Find the line that contains "por su hermano.". Then set down that line and all the lines after it, to the end of the records, exactly and with nothing added.

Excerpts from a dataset
══════════════════════════════

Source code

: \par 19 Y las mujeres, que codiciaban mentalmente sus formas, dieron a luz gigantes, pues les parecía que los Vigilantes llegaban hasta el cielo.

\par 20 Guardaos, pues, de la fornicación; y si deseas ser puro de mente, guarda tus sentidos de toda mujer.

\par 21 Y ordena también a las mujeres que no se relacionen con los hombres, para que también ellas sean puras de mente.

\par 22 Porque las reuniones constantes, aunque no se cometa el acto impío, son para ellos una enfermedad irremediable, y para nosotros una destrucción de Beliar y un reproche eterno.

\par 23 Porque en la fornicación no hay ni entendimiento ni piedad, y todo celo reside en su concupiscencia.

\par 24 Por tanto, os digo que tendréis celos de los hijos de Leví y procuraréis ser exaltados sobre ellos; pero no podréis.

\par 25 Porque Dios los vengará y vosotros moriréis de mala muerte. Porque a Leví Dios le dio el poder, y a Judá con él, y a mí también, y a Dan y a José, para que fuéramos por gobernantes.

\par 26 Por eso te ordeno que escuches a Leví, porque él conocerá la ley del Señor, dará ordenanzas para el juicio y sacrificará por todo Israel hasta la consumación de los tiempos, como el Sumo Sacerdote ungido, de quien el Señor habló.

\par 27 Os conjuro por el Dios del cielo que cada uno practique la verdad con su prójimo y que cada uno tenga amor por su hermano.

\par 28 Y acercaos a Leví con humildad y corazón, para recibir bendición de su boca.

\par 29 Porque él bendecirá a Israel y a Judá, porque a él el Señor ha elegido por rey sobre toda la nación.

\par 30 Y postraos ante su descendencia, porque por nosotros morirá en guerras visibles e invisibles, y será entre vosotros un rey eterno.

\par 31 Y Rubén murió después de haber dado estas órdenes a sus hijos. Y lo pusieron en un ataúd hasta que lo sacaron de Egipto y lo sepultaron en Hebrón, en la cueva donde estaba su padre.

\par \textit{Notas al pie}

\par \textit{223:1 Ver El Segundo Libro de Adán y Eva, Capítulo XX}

══════════════════════════════

» **OUTPUT**
\par 27 Os conjuro por el Dios del cielo que cada uno practique la verdad con su prójimo y que cada uno tenga amor por su hermano.

\par 28 Y acercaos a Leví con humildad y corazón, para recibir bendición de su boca.

\par 29 Porque él bendecirá a Israel y a Judá, porque a él el Señor ha elegido por rey sobre toda la nación.

\par 30 Y postraos ante su descendencia, porque por nosotros morirá en guerras visibles e invisibles, y será entre vosotros un rey eterno.

\par 31 Y Rubén murió después de haber dado estas órdenes a sus hijos. Y lo pusieron en un ataúd hasta que lo sacaron de Egipto y lo sepultaron en Hebrón, en la cueva donde estaba su padre.

\par \textit{Notas al pie}

\par \textit{223:1 Ver El Segundo Libro de Adán y Eva, Capítulo XX}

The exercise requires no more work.